Give back all the records below, unaltered.
[[ GIVEN DATA open ]]
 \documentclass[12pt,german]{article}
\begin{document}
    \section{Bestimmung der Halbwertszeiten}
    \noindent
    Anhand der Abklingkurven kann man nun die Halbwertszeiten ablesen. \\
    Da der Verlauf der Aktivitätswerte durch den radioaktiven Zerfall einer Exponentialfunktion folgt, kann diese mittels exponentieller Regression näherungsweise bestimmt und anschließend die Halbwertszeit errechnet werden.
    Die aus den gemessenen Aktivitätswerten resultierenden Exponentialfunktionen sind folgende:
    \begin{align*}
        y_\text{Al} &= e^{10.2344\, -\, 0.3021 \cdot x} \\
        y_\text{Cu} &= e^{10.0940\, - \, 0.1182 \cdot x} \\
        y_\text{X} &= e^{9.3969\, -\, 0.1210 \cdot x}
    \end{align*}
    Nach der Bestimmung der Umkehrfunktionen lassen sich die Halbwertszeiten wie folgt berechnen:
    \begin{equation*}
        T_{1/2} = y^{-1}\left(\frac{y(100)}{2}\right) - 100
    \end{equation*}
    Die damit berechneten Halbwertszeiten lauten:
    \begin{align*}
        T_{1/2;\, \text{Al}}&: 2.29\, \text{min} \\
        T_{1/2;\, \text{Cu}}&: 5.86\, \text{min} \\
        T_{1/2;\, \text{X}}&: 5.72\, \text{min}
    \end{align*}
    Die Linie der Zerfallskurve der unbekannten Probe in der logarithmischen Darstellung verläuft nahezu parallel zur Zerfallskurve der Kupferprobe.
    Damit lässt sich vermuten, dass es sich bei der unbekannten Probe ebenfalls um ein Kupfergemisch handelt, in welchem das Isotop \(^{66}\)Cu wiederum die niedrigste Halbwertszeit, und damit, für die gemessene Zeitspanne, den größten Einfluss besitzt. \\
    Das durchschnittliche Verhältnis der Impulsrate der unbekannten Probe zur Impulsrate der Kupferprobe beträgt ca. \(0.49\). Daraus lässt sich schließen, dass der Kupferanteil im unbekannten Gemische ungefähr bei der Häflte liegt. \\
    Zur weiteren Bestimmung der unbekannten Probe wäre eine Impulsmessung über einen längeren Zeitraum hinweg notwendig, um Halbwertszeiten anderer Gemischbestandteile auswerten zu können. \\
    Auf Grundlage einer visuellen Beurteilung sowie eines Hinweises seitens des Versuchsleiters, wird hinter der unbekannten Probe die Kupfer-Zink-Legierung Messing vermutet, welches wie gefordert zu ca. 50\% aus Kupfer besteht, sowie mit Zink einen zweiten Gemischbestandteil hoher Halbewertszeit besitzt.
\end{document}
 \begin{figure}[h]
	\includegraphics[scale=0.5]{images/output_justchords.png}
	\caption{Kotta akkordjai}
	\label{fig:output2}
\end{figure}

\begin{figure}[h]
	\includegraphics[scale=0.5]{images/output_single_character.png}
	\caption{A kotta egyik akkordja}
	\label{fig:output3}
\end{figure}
[[ GIVEN DATA closed ]]
| COMPLETED EXERCISE |
 \documentclass[12pt,german]{article}
\begin{document}
    \section{Bestimmung der Halbwertszeiten}
    \noindent
    Anhand der Abklingkurven kann man nun die Halbwertszeiten ablesen. \\
    Da der Verlauf der Aktivitätswerte durch den radioaktiven Zerfall einer Exponentialfunktion folgt, kann diese mittels exponentieller Regression näherungsweise bestimmt und anschließend die Halbwertszeit errechnet werden.
    Die aus den gemessenen Aktivitätswerten resultierenden Exponentialfunktionen sind folgende:
    \begin{align*}
        y_\text{Al} &= e^{10.2344\, -\, 0.3021 \cdot x} \\
        y_\text{Cu} &= e^{10.0940\, - \, 0.1182 \cdot x} \\
        y_\text{X} &= e^{9.3969\, -\, 0.1210 \cdot x}
    \end{align*}
    Nach der Bestimmung der Umkehrfunktionen lassen sich die Halbwertszeiten wie folgt berechnen:
    \begin{equation*}
        T_{1/2} = y^{-1}\left(\frac{y(100)}{2}\right) - 100
    \end{equation*}
    Die damit berechneten Halbwertszeiten lauten:
    \begin{align*}
        T_{1/2;\, \text{Al}}&: 2.29\, \text{min} \\
        T_{1/2;\, \text{Cu}}&: 5.86\, \text{min} \\
        T_{1/2;\, \text{X}}&: 5.72\, \text{min}
    \end{align*}
    Die Linie der Zerfallskurve der unbekannten Probe in der logarithmischen Darstellung verläuft nahezu parallel zur Zerfallskurve der Kupferprobe.
    Damit lässt sich vermuten, dass es sich bei der unbekannten Probe ebenfalls um ein Kupfergemisch handelt, in welchem das Isotop \(^{66}\)Cu wiederum die niedrigste Halbwertszeit, und damit, für die gemessene Zeitspanne, den größten Einfluss besitzt. \\
    Das durchschnittliche Verhältnis der Impulsrate der unbekannten Probe zur Impulsrate der Kupferprobe beträgt ca. \(0.49\). Daraus lässt sich schließen, dass der Kupferanteil im unbekannten Gemische ungefähr bei der Häflte liegt. \\
    Zur weiteren Bestimmung der unbekannten Probe wäre eine Impulsmessung über einen längeren Zeitraum hinweg notwendig, um Halbwertszeiten anderer Gemischbestandteile auswerten zu können. \\
    Auf Grundlage einer visuellen Beurteilung sowie eines Hinweises seitens des Versuchsleiters, wird hinter der unbekannten Probe die Kupfer-Zink-Legierung Messing vermutet, welches wie gefordert zu ca. 50\% aus Kupfer besteht, sowie mit Zink einen zweiten Gemischbestandteil hoher Halbewertszeit besitzt.
\end{document}
 \begin{figure}[h]
	\includegraphics[scale=0.5]{images/output_justchords.png}
	\caption{Kotta akkordjai}
	\label{fig:output2}
\end{figure}

\begin{figure}[h]
	\includegraphics[scale=0.5]{images/output_single_character.png}
	\caption{A kotta egyik akkordja}
	\label{fig:output3}
\end{figure}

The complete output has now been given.